Monday, August 28, 2017

Barnhart Cider Werks

I'd say I've been experimenting with cider making but it sounds so much better to call it a micro cider brewery, if that's the right word. So, Barnhart Cider Werks it shall be. Yes, Werks, because my last name is Prussian and it's as good an excuse as any and I think it'll make a nice label and home brew sounds weird to my sous chef ears. ...but yes, it's home brew cider. 

I've payed with cider making a few times over the years, it's interesting but I never took it too seriously. I also didn't bother to read enough and lay hands on the appropriate things to make a respectable batch but a few(5 or 6) months ago I worked with a cideridt turned EMT and pestered him for most of an ambulance shift about how to make cider at home. He was frustrated at my relentless questioning. Now I think that was mainly because it's easy. Very easy if you observe lab cleanliness standards. 

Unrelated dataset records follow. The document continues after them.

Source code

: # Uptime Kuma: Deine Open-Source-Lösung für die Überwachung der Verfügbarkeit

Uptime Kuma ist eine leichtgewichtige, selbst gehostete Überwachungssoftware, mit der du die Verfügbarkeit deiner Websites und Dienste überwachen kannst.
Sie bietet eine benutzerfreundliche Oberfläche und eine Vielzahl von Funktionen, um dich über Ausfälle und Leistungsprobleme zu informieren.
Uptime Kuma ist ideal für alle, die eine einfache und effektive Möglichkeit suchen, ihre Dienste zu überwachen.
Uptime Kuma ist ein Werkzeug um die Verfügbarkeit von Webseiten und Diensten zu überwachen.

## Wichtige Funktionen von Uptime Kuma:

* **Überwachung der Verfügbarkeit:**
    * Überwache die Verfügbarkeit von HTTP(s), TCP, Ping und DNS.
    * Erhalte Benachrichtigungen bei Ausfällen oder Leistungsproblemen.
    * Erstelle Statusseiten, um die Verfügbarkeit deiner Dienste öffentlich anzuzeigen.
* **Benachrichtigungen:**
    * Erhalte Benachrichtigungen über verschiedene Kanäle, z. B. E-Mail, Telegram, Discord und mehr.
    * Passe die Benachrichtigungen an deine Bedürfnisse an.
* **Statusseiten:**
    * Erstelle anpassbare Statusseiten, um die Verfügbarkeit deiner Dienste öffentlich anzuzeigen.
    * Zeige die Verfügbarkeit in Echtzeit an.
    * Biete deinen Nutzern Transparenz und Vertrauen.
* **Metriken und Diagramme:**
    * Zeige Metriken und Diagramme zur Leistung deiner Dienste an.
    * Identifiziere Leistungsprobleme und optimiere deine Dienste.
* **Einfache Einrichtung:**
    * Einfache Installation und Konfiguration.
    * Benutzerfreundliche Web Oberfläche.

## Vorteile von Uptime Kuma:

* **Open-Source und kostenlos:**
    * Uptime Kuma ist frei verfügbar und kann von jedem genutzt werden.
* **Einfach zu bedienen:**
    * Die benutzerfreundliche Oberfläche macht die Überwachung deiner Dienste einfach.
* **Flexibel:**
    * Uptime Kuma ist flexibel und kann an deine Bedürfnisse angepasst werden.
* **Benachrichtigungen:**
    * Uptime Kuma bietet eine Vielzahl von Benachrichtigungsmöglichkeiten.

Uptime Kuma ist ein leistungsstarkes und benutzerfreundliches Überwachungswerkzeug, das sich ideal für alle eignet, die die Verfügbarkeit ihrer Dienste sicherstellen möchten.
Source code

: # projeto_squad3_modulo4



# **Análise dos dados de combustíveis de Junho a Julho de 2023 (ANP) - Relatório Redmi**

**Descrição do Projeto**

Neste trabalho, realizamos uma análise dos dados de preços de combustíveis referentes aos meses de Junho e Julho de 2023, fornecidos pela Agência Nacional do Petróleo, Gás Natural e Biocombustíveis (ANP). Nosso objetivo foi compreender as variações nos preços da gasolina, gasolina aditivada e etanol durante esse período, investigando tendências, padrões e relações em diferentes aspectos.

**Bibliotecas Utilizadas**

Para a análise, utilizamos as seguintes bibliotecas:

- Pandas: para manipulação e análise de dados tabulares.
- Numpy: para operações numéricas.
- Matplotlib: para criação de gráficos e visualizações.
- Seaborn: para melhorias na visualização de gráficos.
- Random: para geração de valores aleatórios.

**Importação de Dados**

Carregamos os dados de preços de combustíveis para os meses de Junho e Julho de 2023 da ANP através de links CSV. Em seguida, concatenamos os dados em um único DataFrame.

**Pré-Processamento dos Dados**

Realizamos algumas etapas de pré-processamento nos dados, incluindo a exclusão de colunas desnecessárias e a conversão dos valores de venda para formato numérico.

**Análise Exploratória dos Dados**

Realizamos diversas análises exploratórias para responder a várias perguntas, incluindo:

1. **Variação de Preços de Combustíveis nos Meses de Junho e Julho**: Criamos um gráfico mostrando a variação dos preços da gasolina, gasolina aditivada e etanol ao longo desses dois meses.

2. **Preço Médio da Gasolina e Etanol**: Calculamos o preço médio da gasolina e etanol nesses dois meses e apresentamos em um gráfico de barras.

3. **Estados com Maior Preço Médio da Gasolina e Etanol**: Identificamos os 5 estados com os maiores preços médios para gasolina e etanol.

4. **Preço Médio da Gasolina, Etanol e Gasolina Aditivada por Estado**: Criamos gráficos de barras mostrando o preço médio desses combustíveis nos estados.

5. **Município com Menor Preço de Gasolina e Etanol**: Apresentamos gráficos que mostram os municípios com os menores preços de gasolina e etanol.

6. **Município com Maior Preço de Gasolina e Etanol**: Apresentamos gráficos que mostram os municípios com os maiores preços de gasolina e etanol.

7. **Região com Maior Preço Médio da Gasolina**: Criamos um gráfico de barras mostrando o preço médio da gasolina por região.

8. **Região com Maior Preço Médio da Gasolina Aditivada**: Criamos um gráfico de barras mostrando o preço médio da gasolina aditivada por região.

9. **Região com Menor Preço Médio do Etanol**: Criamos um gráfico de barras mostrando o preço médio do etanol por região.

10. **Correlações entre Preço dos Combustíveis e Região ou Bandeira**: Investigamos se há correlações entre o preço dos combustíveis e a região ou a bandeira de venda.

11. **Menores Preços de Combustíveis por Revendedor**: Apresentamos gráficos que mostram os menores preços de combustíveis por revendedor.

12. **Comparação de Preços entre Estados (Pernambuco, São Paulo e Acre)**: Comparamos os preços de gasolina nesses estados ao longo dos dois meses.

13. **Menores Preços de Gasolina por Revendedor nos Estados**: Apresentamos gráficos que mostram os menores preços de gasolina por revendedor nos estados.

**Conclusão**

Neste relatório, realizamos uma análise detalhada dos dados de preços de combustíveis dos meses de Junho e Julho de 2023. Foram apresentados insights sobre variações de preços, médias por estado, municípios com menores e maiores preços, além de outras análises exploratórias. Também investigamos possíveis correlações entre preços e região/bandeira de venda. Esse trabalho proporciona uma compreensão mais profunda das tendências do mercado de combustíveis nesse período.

The total cost for the first run was well under $20 to make a gallon of cider, roughly 5 750ml bottles. When you consider airlocks, the glass jug, and flip tops bottles can all be reused the investment drops below $1 per 750ml bottle. That's tough to beat. 

I ordered my Saison yeast from Amazon. It calls for 1g per gallon. I sucessfully used a half teaspoon of dry yeast for a gallon batch. Didn't even mix it with water or wake it up. I'm sure that's a good idea but I've got repeat batches that demonstrate all you need to do is sterilize the bottle before opening, wash your hands and prep area before you touch anything and just add the dry yeast to the juice with a measuring spoon. Afterward go ahead and cap the bottle with your airlock and wait. 

It's that easy. 

Within an hour or so it'll be bubbling away.

Your next step is to wait until the cider stops bubbling and clears. That'll take about two weeks but varies with temperature, yeast and sugar content of your juice. 

I've got new flip top bottles coming in the mail. That bumps the equipment budget up $10 but it's six bottles that can be used over and over. I'll save the bottling for another post. 

Wednesday, August 9, 2017

Assembling the smithy 

I say assemble because it's early, very early in the process but I'm determined to resurrect the family tradition again in a more formal way than I've kept it alive since moving to San Francisco. There's something appropriate about rebuilding in PA both with respect to history and circumstance. 

So far I've got my anvil, hammers and several small torches. Channel locks will have to do for tongs right now and I still need to scrounge some logs. There's a nice little space out back under an eve on our very neglected garage/cottage. I have to start somewhere and it seems like there's a blacksmiths cooking photo essay or cookbook in there somewhere. 

I'm mostly making a point to put this out in the world so it's harder for me to not do it but im committed to making some version of Butler Forge emerge anew. 

Friday, August 4, 2017

Sous chef redux 

When we arrived in Philadelphia I wasn't sure what I was going to do. Just that I wasn't going to work in EMS as a full time first responder anymore. I don't think I'll ever give up my role as a Coast Guard Auxiliary officer but EMS life is brutal and not exactly family friendly. It's times like these that have historically taken me back to the restaurant world. 

So I asked around, knocked on some doors and found myself in chef Owen Lee's kitchen in the Philadelphia suburbs. I'm learning things, remembering things and getting to explore meditaranian food, something familiar but not an area of expertise for me. Luckily, I love the food! 

I'm not sure where this will go but it's a great place to land while I sort out our new home base. 

I'll try to post a few recipes here and there to share some of what I'm learning and why I keep going back to chef work.